夕顔を食べる
夕顔(ユウガオ)をご存じだろうか。
源氏物語にも夕顔という女性が出てくるが、ここで話題にするのはそれではなく、植物のユウガオのことである。
夏の夕方に白い花が咲き、翌朝しぼむことからこの名がついたが、ヒルガオ科に属するアサガオ・ヒルガオ・ヨルガオと同じ仲間ではない。まれにヨルガオをユウガオと呼ぶこともあるが、ここで扱うのはウリ科で大きな果実ができるユウガオである。

左がその図である。ウリ科に属する1年生のつる性草本で、長ユウガオと丸ユウガオがある。
丸ユウガオは主として「かんぴょう(干瓢)」の原料になる。
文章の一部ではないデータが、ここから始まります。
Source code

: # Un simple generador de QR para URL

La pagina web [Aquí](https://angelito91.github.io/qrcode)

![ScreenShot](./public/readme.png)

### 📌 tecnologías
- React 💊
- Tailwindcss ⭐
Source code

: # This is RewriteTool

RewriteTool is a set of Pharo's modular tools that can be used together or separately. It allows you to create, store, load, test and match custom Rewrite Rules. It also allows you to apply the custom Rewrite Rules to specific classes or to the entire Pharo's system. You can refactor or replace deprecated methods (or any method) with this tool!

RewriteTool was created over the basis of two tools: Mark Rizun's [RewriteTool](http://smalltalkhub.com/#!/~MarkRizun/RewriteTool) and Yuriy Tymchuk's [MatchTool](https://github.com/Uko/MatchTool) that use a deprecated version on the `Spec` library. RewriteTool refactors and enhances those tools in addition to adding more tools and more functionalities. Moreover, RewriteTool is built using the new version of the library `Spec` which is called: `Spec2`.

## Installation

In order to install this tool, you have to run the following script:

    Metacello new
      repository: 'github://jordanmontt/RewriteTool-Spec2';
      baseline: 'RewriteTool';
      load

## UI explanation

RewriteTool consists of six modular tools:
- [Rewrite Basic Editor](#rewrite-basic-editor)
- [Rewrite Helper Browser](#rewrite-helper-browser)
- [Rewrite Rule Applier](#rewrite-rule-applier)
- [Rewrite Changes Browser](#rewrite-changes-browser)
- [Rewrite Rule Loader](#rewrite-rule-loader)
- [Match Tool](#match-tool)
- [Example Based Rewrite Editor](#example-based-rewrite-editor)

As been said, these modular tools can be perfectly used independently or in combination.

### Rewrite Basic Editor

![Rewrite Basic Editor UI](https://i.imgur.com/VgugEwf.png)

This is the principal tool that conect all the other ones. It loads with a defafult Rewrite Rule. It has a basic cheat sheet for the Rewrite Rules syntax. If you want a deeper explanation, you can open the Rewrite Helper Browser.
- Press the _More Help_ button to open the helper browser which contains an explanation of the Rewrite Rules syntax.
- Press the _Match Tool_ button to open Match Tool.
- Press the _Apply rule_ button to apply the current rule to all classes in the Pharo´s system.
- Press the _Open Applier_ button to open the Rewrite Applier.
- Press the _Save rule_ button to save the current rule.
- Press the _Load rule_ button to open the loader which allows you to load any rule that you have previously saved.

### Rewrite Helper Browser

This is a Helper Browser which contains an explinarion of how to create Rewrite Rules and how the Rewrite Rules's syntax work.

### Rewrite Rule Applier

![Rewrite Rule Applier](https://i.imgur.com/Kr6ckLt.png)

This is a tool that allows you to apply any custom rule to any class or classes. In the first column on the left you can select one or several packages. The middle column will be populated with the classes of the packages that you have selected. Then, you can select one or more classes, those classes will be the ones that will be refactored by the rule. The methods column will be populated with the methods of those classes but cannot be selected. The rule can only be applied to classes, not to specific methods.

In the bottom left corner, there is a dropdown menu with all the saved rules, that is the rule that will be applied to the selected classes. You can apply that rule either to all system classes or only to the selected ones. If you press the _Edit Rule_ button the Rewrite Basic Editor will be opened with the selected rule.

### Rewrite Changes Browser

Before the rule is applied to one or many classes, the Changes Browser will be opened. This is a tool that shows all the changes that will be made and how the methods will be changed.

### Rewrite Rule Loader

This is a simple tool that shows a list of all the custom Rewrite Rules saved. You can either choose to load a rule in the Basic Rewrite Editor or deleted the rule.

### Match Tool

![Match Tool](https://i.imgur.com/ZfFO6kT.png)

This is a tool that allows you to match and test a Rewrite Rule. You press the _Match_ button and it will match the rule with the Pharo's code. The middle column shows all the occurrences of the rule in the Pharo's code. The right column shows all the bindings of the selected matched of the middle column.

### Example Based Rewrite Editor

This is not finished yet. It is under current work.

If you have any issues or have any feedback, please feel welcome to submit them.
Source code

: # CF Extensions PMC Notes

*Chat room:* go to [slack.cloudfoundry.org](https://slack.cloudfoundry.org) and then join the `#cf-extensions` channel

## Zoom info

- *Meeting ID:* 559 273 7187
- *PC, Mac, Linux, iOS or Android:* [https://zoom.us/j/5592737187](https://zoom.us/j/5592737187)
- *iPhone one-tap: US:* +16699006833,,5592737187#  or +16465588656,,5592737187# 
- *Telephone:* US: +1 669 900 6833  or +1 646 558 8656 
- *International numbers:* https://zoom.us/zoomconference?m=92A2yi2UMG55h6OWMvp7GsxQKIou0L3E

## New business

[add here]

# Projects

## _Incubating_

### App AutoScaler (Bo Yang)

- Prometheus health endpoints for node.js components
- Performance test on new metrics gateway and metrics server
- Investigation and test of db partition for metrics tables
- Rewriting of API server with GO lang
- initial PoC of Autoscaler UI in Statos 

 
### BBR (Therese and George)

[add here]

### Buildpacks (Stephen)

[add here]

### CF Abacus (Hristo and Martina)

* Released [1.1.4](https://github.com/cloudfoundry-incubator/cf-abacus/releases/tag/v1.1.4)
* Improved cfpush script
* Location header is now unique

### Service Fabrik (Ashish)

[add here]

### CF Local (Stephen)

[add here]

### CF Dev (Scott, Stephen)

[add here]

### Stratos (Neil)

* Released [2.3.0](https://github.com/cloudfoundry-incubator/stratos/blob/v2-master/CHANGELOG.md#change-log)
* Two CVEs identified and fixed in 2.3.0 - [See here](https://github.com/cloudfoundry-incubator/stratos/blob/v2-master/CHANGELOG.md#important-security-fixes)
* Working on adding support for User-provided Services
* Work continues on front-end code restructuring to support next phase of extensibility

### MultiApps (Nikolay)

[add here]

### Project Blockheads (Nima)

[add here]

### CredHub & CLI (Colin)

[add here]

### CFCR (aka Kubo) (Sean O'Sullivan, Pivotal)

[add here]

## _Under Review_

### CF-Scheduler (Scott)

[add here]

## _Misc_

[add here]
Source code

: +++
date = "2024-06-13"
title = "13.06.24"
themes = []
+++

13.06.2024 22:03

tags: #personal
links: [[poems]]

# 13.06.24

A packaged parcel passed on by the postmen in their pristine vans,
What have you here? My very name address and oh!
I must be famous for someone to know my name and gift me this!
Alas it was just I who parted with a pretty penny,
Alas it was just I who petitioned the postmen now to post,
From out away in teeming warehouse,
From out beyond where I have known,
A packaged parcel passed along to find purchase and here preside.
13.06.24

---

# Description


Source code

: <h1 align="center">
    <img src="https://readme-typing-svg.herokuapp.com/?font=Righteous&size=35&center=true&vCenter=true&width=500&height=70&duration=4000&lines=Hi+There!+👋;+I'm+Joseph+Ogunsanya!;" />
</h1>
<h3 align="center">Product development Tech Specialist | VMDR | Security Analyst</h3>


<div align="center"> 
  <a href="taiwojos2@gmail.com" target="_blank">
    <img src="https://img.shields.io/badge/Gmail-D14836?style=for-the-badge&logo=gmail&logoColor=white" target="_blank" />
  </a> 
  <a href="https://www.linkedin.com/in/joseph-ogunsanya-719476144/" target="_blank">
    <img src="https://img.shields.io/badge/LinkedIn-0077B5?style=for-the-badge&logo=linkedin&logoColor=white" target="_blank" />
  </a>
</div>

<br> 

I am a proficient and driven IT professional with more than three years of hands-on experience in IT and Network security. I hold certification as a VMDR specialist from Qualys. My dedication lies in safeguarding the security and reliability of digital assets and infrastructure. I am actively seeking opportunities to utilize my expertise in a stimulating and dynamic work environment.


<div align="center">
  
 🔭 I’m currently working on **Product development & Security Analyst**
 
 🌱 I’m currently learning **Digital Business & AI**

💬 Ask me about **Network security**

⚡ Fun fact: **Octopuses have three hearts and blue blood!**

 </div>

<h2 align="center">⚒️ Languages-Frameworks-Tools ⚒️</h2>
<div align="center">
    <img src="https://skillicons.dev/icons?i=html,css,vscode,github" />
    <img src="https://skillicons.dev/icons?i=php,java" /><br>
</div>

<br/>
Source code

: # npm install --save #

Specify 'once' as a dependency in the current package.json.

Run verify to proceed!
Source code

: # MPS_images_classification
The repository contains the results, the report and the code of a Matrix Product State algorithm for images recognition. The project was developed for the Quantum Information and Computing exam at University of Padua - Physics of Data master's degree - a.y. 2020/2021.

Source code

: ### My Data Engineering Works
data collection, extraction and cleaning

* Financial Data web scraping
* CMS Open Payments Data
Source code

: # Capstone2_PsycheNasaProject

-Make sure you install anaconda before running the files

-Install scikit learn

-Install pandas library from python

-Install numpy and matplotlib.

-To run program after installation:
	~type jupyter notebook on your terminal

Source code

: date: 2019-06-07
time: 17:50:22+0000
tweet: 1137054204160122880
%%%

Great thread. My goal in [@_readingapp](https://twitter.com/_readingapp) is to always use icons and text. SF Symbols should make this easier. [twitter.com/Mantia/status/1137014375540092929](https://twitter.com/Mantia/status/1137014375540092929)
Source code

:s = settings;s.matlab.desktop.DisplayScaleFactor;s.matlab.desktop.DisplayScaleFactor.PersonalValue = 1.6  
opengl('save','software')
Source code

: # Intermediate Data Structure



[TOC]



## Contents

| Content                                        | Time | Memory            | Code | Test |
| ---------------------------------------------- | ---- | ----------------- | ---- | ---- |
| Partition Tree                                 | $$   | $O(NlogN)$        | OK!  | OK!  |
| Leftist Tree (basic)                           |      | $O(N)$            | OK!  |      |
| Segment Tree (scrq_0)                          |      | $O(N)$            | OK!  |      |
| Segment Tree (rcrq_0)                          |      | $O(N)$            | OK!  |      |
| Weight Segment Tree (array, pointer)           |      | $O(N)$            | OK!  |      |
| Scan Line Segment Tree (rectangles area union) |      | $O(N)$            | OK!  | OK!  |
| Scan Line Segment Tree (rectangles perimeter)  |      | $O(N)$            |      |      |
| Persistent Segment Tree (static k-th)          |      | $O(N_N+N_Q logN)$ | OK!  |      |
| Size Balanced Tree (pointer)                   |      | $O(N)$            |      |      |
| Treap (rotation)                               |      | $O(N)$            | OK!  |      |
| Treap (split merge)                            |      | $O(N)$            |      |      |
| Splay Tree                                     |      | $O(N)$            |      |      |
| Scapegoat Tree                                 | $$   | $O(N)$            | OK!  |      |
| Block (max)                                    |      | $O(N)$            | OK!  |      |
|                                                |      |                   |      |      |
(下の写真)
完熟した丸ユウガオの果実は外皮を乾燥して、火ばち、炭取りなどとしても使う。
(平凡社「世界大百科事典より)
いっぽう長ユウガオのほうは、事典によると「若い果実を食用にする」とある。
私の育った地域(秋田県の本荘由利地方)では、ユウガオといえば長ユウガオのことであり、小さい頃からずっと食べてきたので、「食用にする」という記述を読んでも違和感を持たなかったのだが、ある会合に出たとき、「全国的には長ユウガオをほとんど食べないらしい」という話が出た。
その会合に参加していた他県出身の人も「そういえば、こちらに来てから初めて食べましたね」と言う。
職場で話題にしたら、やはり同じような反応だった。
長ユウガオも丸ユウガオのようにカンピョウとして加工するか、スイカを栽培するときの接ぎ木の台木として栽培されていることが多いのだという。
私の地域では長ユウガオの若い果実(果肉の部分)をみそ汁の具にして食べることが多い。ユウガオだけのみそ汁もあっさりした味で美味しいが、その他に「けんちん汁」や「クジラ汁」に使うこともある。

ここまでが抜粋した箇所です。